BEGIN Extracted entries

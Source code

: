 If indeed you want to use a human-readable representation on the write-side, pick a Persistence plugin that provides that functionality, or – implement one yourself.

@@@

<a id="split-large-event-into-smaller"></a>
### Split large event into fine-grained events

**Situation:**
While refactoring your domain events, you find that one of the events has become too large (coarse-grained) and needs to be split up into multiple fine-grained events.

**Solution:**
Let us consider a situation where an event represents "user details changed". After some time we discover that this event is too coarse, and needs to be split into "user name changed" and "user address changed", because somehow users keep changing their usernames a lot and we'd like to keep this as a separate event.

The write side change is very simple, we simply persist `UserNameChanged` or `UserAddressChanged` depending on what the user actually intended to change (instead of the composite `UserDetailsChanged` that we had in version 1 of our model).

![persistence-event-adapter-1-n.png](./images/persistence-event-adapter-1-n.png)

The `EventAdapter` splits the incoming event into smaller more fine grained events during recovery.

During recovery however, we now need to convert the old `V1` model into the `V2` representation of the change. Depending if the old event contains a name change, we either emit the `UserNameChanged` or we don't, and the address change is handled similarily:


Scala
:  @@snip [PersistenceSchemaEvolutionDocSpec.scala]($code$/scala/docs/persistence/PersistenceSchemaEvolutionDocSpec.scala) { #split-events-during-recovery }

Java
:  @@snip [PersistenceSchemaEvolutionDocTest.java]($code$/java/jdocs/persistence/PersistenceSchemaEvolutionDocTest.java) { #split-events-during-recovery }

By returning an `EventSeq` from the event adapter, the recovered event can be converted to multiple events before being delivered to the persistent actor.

END Extracted entries

# [Problem]
What is needed is an exact retyping of every line from the one containing "During recovery however, we" through the final line of the entries, and only those lines.

# [Expected output]
During recovery however, we now need to convert the old `V1` model into the `V2` representation of the change. Depending if the old event contains a name change, we either emit the `UserNameChanged` or we don't, and the address change is handled similarily:


Scala
:  @@snip [PersistenceSchemaEvolutionDocSpec.scala]($code$/scala/docs/persistence/PersistenceSchemaEvolutionDocSpec.scala) { #split-events-during-recovery }

Java
:  @@snip [PersistenceSchemaEvolutionDocTest.java]($code$/java/jdocs/persistence/PersistenceSchemaEvolutionDocTest.java) { #split-events-during-recovery }

By returning an `EventSeq` from the event adapter, the recovered event can be converted to multiple events before being delivered to the persistent actor.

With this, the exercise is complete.